■ THE DATA:
+-------+

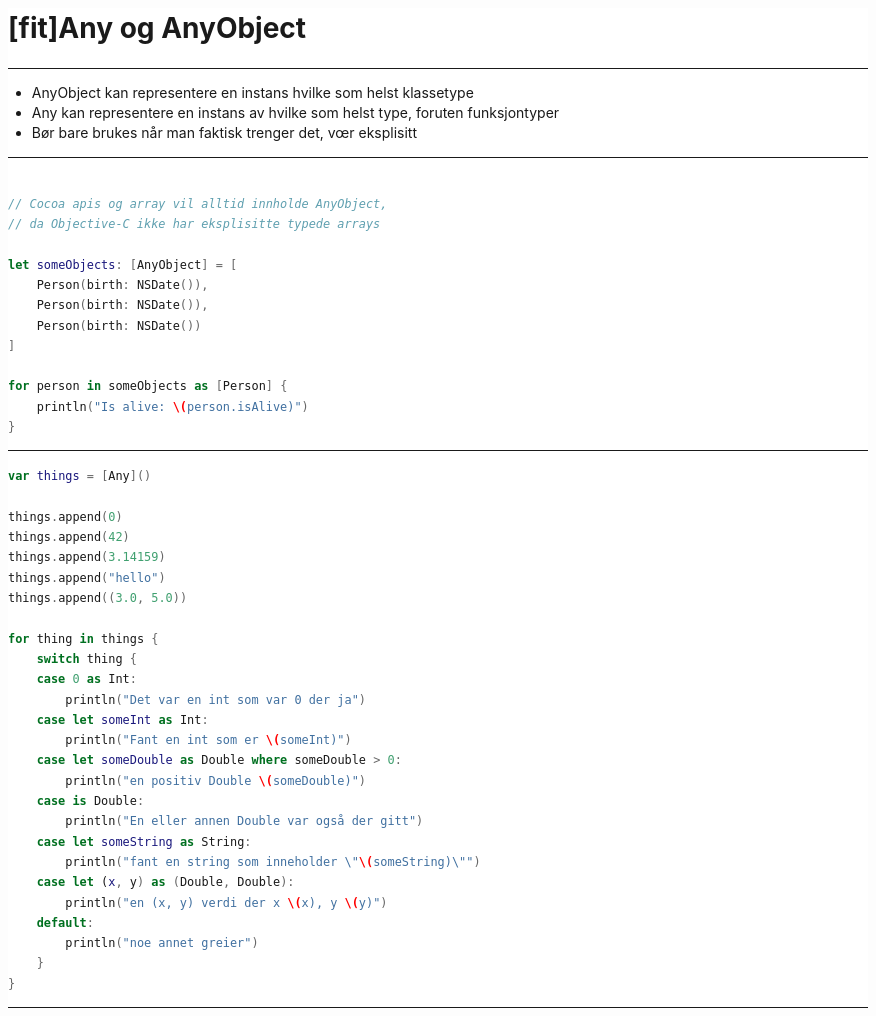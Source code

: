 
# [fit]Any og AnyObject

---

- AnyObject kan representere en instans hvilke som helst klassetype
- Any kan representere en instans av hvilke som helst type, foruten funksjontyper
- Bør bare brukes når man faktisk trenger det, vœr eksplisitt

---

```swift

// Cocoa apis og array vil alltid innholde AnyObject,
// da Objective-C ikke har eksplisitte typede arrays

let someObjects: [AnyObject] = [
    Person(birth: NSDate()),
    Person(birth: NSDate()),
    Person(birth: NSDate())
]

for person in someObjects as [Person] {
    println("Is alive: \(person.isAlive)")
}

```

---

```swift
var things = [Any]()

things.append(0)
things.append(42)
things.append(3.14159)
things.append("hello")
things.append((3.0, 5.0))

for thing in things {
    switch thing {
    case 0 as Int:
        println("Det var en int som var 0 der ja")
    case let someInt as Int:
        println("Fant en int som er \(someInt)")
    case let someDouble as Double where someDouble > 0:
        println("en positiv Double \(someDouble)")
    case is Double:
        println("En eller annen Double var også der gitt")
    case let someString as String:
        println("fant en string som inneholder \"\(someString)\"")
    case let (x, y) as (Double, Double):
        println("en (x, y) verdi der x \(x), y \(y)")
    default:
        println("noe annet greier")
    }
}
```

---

+-------+

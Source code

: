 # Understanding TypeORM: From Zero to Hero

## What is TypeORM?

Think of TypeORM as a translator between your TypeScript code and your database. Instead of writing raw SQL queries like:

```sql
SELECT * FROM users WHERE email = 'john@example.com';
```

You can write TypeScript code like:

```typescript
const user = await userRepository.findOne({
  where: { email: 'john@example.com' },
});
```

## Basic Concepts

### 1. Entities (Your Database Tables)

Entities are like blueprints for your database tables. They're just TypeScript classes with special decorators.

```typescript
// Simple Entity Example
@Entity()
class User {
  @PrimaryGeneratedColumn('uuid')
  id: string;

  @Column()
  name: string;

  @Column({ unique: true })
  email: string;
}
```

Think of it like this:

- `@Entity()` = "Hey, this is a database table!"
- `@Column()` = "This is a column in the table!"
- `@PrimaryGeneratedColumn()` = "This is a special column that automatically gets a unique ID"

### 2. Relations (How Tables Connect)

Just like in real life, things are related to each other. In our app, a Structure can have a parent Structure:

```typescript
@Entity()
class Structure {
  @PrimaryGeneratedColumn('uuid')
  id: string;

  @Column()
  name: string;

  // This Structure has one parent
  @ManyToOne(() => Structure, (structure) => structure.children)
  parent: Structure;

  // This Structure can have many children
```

+-------+

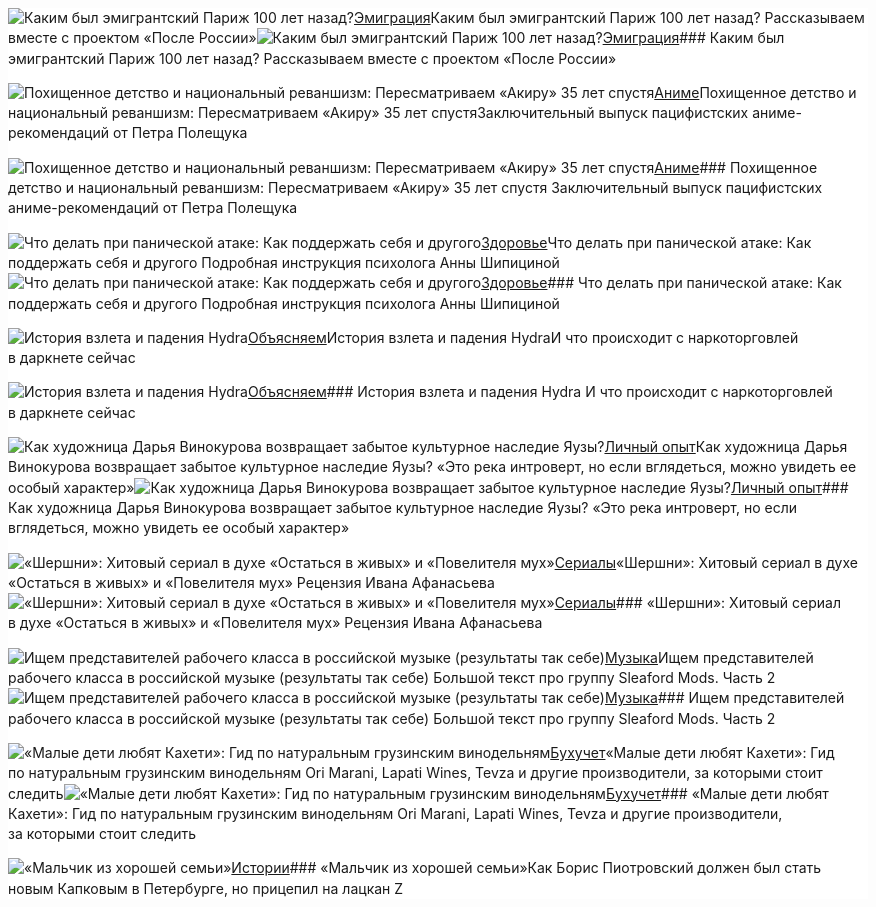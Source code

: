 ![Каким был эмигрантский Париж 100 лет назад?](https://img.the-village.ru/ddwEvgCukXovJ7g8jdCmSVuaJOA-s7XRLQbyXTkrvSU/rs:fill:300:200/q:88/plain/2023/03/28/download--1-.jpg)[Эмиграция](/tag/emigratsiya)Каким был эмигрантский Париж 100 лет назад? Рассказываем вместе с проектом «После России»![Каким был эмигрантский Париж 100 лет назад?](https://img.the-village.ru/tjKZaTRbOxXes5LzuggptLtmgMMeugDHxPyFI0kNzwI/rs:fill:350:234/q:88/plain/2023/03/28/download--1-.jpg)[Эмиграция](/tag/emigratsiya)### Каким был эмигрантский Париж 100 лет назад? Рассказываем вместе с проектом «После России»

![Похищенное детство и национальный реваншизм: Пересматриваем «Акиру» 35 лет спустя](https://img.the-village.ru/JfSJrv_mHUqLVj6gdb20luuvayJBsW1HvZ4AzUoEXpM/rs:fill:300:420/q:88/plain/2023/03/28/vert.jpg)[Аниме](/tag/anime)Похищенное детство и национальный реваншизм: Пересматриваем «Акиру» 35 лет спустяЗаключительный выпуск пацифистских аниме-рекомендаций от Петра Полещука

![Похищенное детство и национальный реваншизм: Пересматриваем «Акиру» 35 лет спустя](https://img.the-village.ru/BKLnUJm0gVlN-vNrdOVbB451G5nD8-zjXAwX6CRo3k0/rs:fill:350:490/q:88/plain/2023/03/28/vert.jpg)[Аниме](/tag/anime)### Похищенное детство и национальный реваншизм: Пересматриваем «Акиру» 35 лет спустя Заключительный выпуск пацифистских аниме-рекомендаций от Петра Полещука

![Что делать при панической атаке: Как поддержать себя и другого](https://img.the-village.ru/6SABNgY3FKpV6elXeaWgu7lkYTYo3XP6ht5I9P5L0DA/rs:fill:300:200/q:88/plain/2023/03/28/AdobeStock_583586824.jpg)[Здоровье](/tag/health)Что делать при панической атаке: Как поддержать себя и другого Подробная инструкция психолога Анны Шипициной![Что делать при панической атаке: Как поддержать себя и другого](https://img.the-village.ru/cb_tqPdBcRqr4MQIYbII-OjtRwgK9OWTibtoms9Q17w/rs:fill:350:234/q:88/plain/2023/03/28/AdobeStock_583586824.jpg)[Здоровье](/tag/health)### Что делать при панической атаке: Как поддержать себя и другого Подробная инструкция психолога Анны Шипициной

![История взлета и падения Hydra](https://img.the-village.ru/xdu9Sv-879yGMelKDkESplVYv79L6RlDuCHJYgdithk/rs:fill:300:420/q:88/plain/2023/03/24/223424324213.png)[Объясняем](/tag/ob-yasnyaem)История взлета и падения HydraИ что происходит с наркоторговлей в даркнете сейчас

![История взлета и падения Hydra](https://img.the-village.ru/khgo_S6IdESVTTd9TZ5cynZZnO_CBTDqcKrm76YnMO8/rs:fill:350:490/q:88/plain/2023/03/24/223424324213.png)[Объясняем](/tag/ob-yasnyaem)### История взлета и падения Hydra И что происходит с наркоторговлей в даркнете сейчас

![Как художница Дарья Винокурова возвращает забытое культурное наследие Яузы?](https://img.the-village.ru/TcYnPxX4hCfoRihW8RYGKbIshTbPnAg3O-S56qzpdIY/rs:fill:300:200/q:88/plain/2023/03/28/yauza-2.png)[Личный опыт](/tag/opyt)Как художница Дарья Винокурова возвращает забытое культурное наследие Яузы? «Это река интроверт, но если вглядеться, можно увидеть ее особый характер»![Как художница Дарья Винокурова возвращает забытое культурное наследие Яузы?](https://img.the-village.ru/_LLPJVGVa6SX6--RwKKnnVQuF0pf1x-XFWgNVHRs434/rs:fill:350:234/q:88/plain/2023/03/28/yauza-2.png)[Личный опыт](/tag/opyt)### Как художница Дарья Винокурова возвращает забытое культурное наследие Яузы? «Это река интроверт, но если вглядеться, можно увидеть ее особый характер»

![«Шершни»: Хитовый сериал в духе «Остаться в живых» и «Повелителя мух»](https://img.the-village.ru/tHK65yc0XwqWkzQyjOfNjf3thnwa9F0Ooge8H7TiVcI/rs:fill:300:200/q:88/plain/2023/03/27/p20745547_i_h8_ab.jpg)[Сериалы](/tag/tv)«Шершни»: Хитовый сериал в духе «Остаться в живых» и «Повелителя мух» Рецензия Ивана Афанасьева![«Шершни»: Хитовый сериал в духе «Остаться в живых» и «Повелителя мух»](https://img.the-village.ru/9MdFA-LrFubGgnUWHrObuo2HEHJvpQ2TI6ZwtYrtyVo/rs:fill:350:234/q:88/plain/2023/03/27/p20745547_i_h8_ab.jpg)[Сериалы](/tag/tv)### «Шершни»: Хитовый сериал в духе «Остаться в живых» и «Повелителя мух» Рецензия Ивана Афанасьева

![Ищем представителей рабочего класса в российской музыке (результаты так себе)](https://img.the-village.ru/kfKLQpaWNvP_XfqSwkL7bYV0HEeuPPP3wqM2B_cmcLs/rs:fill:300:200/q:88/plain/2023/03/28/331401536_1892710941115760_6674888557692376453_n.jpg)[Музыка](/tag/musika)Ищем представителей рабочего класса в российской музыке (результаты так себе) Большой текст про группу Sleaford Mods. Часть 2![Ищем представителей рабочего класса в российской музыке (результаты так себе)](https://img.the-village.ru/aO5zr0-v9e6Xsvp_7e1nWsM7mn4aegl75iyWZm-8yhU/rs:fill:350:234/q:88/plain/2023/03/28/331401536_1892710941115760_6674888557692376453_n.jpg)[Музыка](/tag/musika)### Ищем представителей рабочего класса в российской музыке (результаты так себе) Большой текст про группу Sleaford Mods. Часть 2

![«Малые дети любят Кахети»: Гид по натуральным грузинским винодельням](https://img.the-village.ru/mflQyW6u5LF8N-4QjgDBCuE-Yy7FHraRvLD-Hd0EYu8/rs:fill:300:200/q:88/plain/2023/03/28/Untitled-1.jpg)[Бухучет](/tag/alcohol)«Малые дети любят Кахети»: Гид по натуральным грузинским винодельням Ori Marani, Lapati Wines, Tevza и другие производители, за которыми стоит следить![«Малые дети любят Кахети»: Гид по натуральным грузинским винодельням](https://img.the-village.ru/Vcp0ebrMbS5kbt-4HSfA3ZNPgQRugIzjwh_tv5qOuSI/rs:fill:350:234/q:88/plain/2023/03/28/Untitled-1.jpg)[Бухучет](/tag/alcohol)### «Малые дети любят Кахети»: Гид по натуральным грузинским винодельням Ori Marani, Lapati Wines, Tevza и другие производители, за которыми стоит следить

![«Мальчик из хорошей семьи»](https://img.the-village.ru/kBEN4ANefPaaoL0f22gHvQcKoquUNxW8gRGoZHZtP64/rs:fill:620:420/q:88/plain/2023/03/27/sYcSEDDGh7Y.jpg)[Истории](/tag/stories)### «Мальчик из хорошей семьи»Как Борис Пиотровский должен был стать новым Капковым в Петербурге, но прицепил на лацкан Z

+-------+

■ WORK TO BE COMPLETED:
All lines with the string "Think" must be copied from the data.

■ TASK ANSWER:
Think of TypeORM as a translator between your TypeScript code and your database. Instead of writing raw SQL queries like:
Think of it like this:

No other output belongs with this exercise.